Reputation: 79268
When you write shaders and such in WebGL or CUDA, how is that code actually translated into GPU instructions?
I want to learn how you can write super low-level code that optimizes graphic rendering to the extreme, in order to see exactly how GPU instructions are executed, at the hardware/software boundary.
I understand that, for CUDA for example, you buy their graphics card (GPU), which is somehow implemented to optimize graphics operations. But then how do you program on top of that (in a general sense), without C?
The reason for this question is because on a previous question, I got the sense that you can't program the GPU directly by using assembly, so I am a bit confused.

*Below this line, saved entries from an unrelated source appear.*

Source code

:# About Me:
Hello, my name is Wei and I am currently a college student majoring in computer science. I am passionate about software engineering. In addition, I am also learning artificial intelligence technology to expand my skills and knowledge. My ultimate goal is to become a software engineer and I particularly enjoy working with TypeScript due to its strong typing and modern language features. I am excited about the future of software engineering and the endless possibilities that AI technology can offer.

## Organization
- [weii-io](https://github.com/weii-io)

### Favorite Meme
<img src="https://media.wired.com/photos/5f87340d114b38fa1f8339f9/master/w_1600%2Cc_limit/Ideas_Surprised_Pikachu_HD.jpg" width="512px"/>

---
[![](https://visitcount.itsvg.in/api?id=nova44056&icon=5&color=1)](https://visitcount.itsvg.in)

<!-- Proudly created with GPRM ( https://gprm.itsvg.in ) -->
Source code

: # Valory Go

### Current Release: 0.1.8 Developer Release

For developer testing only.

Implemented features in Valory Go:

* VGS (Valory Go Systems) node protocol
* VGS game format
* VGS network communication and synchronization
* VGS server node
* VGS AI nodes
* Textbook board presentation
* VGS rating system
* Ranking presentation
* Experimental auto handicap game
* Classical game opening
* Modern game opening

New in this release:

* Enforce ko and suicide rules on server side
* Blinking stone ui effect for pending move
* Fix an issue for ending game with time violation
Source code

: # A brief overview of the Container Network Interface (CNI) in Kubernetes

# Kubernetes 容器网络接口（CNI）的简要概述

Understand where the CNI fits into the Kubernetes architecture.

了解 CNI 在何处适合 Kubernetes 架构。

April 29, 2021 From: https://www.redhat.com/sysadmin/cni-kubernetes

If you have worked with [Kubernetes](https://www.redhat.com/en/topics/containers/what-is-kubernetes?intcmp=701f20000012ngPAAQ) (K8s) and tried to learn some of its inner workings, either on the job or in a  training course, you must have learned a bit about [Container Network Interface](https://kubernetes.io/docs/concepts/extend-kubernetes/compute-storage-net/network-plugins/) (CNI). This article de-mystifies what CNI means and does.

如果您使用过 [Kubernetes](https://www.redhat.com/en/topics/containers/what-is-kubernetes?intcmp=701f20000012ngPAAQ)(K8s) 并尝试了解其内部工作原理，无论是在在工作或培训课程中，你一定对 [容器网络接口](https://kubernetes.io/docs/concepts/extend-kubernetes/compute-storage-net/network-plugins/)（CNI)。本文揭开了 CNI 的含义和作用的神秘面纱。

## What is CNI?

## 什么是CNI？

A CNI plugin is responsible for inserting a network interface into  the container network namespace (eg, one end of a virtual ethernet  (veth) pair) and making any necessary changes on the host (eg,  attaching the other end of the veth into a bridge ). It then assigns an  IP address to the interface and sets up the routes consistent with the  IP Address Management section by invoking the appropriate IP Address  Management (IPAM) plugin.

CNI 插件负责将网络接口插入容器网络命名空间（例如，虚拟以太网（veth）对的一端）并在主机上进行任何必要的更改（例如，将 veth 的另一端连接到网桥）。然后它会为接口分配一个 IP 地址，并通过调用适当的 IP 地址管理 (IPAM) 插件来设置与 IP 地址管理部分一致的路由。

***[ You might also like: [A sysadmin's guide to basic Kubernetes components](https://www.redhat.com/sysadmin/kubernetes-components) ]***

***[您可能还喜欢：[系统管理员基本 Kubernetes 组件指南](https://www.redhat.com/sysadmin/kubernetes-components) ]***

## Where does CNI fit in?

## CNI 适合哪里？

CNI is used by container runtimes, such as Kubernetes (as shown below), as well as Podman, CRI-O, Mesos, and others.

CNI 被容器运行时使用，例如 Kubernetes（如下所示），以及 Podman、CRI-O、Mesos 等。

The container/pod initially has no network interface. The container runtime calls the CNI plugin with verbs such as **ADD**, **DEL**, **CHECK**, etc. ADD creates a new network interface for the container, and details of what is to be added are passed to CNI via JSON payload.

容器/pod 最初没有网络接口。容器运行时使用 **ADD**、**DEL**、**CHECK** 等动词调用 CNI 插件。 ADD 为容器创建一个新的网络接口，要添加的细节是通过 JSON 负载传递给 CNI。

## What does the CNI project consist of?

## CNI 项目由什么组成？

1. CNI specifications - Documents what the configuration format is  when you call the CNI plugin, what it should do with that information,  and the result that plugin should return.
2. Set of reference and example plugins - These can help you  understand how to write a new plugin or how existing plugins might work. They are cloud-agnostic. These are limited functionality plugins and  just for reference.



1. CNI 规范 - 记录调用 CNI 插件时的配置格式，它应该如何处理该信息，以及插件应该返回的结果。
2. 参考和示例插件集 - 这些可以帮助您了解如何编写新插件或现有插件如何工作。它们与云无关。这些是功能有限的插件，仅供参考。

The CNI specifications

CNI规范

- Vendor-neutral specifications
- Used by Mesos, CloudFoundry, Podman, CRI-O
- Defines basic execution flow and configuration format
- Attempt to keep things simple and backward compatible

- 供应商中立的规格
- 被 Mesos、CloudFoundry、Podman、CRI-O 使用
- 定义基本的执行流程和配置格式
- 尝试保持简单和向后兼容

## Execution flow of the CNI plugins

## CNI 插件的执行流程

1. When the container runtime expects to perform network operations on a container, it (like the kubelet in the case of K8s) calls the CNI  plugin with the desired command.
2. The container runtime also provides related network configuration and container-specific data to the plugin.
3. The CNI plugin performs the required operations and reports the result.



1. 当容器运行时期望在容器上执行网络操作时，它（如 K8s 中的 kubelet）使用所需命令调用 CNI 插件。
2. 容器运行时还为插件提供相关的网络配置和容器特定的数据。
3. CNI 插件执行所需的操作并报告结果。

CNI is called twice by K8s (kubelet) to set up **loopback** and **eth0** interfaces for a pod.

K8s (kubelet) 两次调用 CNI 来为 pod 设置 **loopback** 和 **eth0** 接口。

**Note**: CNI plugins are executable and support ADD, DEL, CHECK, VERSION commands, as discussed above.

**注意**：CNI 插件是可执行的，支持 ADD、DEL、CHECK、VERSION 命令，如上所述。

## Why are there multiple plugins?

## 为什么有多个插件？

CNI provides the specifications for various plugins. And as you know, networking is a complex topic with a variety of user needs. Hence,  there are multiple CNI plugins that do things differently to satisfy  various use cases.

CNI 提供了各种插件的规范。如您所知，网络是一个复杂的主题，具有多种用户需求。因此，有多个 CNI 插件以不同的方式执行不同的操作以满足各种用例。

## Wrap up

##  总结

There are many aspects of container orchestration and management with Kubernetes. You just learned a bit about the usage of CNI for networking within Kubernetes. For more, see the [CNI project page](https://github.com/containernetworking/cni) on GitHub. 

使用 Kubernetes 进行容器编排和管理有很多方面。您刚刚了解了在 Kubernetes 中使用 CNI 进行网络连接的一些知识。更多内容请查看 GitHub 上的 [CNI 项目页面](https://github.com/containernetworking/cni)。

If you look at docs like CUDA by example, that's all just C code (though they do have things like cudaMalloc
and cudaFree
, which I don't know what that's doing behind the scenes). But under the hood, that C must be being compiled to assembly or at least machine code or something, right? And if so, how is that accessing the GPU?
Basically I am not seeing how, at a level below C or GLSL, how the GPU itself is being instructed to perform operations. Can you please explain? Is there some snippet of assembly that demonstrates how it works, or anything like that? Or is there another set of some sort of "GPU registers" in addition to the 16 "CPU registers" on x86 for example?
Upvotes: 2
Views: 2093
Reputation: 64904
The GPU driver compiles it to something the GPU understands, which is something else entirely than x86 machine code. For example, here's a snippet of AMD R600 assembly code:
00 ALU: ADDR(32) CNT(4) KCACHE0(CB0:0-15)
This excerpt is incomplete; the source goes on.